DESCRIPTION OF THE TASK: Write out exactly the lines running from the line that includes "Kết hợp với regex, bạn" to the end of the data, both ends included, and nothing besides.

MATERIALS PROVIDED:
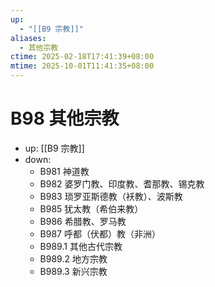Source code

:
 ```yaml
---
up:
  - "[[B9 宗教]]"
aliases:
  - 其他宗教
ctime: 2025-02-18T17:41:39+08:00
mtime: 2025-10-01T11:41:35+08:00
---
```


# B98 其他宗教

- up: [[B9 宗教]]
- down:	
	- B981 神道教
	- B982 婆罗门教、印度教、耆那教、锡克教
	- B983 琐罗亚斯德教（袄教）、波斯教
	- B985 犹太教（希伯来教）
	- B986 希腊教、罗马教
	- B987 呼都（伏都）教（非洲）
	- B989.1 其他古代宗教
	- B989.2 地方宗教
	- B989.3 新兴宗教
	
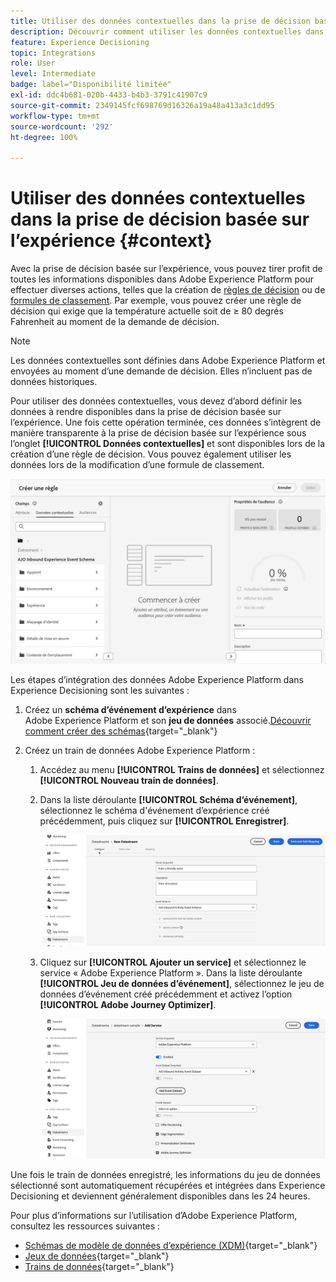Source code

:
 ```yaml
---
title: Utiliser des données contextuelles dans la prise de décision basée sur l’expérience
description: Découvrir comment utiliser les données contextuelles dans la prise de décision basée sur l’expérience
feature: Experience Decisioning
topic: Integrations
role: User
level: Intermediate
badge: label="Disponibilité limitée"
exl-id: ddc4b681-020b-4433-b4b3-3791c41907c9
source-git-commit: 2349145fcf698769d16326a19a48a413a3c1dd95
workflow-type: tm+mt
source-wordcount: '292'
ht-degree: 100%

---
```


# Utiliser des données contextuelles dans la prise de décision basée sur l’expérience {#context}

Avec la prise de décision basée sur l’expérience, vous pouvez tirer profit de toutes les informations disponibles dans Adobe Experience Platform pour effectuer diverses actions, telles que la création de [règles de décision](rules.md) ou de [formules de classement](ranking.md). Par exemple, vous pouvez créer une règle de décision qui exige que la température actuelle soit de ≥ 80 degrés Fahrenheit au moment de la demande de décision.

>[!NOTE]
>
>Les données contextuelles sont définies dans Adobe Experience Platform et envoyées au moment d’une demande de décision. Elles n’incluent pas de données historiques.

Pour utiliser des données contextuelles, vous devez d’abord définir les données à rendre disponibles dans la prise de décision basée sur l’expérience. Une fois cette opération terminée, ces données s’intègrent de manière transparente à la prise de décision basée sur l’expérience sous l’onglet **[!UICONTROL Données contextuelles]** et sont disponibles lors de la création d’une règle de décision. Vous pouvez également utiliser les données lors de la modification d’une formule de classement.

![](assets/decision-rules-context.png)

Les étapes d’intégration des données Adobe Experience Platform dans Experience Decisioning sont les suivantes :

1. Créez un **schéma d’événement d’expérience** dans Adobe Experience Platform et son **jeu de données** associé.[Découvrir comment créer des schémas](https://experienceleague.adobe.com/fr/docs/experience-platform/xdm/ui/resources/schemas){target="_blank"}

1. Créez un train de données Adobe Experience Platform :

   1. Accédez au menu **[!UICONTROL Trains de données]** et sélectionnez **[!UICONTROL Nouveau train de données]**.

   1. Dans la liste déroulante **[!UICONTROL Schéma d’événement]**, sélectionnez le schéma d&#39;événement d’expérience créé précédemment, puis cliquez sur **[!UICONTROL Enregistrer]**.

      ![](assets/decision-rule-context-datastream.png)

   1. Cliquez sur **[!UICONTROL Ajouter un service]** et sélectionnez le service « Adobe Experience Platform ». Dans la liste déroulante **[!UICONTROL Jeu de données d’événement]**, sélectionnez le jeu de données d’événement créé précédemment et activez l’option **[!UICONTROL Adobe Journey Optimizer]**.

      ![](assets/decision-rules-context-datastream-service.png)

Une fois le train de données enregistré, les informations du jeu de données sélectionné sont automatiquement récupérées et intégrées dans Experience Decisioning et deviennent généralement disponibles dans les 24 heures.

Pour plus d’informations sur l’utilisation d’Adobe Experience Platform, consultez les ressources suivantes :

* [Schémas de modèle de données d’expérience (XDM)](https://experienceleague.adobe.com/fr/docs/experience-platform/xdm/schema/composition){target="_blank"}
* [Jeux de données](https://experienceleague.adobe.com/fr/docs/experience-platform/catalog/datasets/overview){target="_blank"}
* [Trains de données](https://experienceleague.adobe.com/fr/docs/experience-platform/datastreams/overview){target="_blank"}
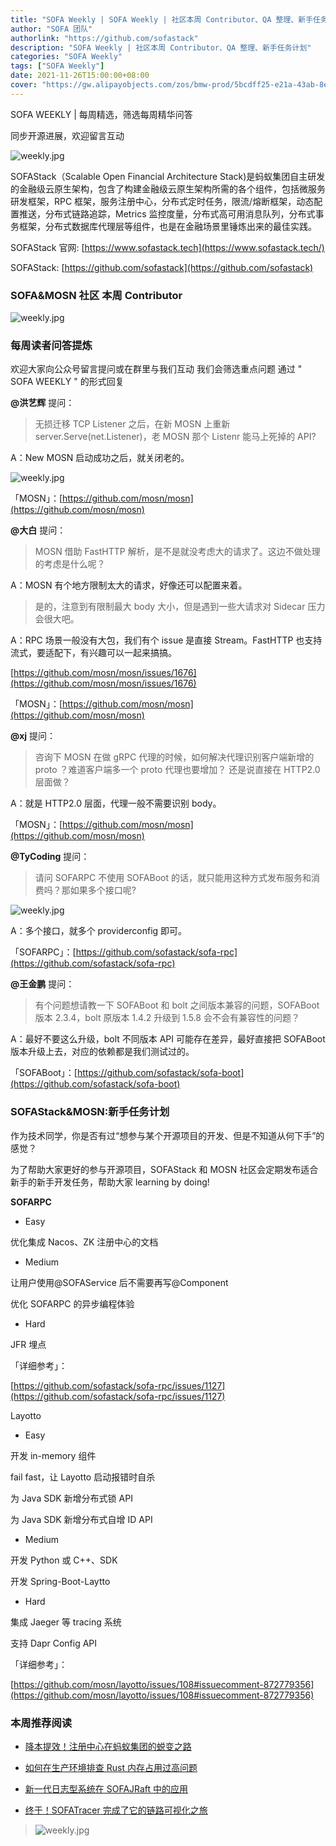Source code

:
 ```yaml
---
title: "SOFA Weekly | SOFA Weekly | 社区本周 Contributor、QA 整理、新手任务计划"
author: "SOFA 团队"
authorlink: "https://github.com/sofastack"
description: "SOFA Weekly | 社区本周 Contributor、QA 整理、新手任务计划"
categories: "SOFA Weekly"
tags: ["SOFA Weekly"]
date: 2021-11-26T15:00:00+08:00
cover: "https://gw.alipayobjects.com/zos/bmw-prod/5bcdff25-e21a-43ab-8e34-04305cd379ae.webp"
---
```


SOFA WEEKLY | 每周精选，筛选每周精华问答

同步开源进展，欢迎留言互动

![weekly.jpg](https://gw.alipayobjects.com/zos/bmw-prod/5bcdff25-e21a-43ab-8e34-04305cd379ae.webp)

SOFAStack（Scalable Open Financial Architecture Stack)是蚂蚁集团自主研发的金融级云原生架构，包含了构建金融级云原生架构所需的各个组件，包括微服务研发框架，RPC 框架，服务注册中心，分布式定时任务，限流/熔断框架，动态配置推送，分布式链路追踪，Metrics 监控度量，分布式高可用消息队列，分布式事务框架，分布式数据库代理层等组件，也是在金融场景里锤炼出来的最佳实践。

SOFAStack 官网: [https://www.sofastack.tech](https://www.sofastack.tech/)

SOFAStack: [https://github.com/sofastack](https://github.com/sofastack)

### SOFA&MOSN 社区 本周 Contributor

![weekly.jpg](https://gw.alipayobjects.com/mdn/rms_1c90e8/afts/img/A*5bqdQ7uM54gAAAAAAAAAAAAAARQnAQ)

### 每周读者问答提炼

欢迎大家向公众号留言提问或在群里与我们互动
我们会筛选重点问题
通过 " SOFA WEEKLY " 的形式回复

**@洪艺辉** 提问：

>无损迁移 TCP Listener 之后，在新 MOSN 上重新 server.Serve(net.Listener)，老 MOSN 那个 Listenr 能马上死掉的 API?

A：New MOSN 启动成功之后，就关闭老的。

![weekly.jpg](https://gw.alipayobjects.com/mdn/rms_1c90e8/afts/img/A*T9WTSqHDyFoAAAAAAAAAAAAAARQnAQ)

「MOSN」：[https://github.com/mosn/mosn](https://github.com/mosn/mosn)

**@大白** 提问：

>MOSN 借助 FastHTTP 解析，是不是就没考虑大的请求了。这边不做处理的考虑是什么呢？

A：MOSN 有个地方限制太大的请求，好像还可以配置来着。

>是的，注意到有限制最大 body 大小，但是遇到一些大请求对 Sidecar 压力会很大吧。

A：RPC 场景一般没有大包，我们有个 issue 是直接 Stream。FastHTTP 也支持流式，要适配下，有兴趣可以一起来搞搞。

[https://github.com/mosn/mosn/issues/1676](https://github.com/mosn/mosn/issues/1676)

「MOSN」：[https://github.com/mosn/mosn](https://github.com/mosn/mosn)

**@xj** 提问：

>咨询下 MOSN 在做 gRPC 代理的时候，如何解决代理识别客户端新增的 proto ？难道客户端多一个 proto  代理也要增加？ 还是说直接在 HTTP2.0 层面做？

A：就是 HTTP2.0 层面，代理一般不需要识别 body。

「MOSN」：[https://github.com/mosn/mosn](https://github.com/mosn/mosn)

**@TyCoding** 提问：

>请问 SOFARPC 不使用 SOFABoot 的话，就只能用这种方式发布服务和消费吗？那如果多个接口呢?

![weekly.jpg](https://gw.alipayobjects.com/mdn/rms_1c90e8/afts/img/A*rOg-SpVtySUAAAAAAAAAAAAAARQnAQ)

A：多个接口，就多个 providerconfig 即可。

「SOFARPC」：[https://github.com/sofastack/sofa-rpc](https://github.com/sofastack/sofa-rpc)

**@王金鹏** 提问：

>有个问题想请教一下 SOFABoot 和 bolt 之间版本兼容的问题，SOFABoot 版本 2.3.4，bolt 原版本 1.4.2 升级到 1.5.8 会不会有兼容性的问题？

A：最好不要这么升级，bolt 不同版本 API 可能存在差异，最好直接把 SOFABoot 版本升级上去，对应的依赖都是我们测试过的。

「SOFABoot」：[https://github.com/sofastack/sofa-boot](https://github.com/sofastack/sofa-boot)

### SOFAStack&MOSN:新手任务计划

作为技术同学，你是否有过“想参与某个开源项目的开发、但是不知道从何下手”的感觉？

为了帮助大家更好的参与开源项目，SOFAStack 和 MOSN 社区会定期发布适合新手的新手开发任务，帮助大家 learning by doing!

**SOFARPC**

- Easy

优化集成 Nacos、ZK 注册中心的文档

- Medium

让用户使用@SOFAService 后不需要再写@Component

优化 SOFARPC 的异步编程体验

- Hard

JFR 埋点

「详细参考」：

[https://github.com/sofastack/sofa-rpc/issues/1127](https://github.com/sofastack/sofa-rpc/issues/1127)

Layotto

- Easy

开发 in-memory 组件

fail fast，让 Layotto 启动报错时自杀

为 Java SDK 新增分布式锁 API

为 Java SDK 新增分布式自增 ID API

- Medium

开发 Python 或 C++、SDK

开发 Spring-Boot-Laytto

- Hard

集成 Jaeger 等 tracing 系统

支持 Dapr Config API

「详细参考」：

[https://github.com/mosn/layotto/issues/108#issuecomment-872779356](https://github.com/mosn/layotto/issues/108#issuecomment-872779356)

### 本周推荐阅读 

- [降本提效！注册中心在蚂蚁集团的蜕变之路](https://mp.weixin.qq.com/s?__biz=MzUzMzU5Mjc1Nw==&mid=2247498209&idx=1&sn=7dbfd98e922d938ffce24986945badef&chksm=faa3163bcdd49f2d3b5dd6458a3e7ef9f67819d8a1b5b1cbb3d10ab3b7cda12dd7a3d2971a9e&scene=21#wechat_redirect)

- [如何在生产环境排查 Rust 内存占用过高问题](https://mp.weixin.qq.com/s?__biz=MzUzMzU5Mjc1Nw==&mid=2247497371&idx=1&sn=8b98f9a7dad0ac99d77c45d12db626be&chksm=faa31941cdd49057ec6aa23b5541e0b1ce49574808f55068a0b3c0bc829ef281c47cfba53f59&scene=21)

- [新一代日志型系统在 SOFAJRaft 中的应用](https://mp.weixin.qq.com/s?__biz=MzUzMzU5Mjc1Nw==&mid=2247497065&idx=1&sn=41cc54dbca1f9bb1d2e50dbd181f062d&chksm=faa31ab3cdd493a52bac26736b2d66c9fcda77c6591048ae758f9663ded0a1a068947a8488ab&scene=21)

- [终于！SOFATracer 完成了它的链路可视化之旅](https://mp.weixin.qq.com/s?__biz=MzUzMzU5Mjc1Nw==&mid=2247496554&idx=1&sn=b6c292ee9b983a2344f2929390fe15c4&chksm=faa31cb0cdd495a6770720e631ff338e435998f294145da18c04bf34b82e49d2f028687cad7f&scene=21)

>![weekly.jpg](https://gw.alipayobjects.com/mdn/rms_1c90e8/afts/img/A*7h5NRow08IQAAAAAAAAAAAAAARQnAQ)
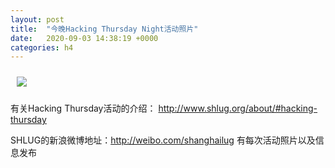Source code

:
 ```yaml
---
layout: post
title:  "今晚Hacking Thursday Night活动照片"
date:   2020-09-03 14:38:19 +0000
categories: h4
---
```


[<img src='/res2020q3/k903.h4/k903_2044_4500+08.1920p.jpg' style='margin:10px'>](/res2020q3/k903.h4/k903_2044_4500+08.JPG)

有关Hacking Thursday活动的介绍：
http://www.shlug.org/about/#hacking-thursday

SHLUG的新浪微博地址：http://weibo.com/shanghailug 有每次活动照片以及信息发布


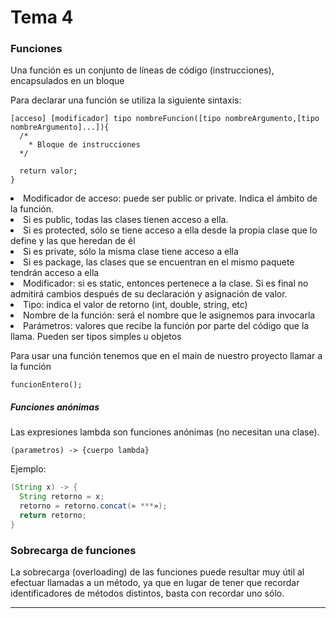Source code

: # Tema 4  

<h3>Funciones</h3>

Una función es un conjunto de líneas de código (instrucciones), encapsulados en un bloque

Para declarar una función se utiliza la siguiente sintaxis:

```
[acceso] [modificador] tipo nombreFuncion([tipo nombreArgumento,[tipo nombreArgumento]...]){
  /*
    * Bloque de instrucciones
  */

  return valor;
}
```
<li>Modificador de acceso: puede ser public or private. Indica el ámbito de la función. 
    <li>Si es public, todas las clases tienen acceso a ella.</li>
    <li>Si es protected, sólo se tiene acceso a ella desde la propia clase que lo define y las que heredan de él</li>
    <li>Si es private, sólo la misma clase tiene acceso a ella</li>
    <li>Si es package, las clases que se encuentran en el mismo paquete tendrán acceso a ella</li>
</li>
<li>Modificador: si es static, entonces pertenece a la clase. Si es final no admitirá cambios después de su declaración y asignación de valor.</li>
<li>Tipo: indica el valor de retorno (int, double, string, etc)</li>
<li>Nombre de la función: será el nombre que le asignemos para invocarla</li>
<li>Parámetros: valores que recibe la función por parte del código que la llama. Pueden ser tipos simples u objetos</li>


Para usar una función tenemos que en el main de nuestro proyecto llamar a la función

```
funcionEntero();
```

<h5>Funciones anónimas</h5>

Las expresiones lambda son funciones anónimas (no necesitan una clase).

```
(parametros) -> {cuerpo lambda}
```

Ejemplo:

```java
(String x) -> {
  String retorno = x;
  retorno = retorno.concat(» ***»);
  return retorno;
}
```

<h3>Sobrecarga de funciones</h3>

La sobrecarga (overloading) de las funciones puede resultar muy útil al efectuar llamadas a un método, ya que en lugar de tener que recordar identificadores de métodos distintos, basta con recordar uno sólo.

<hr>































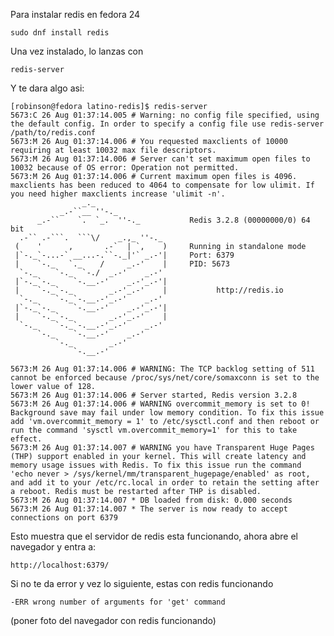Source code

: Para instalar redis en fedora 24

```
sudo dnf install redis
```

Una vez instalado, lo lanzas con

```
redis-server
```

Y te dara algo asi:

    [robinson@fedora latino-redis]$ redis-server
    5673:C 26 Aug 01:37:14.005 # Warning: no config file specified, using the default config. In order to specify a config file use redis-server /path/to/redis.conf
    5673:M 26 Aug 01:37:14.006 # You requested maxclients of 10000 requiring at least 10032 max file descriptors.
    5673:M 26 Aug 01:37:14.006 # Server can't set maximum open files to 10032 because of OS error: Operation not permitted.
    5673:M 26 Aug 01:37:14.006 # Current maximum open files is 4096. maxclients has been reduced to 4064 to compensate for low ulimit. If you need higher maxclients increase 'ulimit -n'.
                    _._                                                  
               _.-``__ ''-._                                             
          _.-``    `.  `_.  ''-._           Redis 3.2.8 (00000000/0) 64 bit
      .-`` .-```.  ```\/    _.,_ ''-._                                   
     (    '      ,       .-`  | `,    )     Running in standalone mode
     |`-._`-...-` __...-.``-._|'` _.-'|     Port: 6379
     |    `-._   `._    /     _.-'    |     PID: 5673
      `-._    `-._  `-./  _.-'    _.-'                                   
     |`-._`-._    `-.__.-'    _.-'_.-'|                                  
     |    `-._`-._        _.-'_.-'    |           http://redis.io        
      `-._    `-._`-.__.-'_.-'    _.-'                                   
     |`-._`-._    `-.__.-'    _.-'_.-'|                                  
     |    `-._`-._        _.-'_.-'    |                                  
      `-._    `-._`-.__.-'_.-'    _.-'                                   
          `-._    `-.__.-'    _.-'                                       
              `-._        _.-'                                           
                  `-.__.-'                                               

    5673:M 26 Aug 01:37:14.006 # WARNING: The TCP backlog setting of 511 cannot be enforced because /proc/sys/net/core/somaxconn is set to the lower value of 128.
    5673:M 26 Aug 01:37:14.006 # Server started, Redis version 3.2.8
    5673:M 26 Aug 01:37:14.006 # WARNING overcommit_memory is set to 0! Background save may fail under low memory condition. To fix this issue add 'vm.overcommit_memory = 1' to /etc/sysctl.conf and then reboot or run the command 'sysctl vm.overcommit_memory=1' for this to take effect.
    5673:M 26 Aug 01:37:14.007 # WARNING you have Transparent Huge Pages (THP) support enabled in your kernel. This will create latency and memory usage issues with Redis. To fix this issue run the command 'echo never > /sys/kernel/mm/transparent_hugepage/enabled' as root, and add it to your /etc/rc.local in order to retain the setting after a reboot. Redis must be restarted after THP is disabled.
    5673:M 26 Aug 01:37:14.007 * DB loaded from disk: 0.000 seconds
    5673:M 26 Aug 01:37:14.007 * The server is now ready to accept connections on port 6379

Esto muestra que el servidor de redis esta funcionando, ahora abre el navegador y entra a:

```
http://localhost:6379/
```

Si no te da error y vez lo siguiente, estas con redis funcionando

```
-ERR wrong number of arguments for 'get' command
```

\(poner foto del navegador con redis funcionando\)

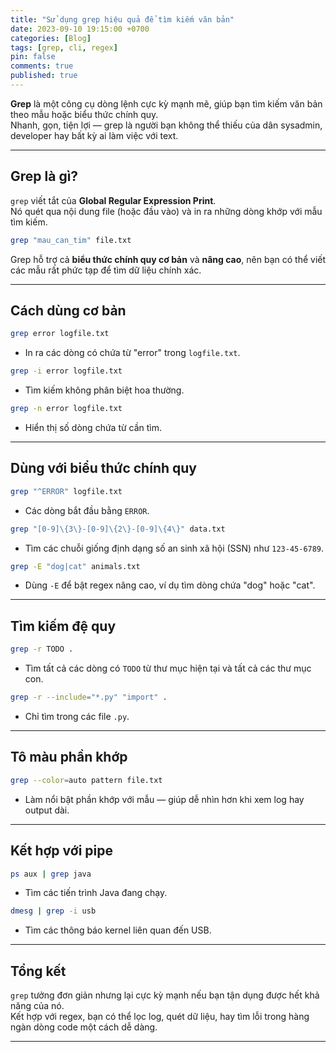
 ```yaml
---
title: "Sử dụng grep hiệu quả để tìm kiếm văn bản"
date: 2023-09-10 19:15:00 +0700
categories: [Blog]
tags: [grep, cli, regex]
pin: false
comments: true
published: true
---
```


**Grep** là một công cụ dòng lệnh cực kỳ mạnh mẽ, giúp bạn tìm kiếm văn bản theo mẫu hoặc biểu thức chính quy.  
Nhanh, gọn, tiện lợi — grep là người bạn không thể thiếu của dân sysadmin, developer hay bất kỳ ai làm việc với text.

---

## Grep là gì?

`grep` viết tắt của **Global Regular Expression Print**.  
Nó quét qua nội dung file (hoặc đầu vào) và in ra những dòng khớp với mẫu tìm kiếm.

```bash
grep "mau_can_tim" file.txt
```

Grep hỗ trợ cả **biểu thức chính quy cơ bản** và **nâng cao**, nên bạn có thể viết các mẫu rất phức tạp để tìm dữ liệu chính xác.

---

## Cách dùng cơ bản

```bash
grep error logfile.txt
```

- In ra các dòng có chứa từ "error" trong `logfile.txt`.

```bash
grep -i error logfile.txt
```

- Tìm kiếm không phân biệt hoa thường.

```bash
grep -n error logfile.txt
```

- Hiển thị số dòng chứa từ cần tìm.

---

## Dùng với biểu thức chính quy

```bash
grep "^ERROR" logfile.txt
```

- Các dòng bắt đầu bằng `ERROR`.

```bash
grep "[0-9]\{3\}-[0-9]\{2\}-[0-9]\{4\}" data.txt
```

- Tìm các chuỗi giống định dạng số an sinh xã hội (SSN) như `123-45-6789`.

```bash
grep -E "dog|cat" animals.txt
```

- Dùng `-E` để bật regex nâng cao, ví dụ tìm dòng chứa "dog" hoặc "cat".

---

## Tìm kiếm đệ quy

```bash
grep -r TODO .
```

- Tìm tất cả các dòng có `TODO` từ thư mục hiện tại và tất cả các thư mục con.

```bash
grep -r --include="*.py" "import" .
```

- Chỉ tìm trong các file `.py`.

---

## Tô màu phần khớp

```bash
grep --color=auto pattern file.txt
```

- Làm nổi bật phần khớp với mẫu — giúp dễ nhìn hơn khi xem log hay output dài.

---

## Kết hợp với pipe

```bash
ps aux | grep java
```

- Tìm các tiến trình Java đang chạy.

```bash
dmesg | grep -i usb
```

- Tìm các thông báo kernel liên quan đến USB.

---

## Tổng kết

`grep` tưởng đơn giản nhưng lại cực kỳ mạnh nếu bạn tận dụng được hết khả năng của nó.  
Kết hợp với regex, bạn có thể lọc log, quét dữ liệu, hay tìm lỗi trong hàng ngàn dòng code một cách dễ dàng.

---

EXERCISE RESULT:
Kết hợp với regex, bạn có thể lọc log, quét dữ liệu, hay tìm lỗi trong hàng ngàn dòng code một cách dễ dàng.

---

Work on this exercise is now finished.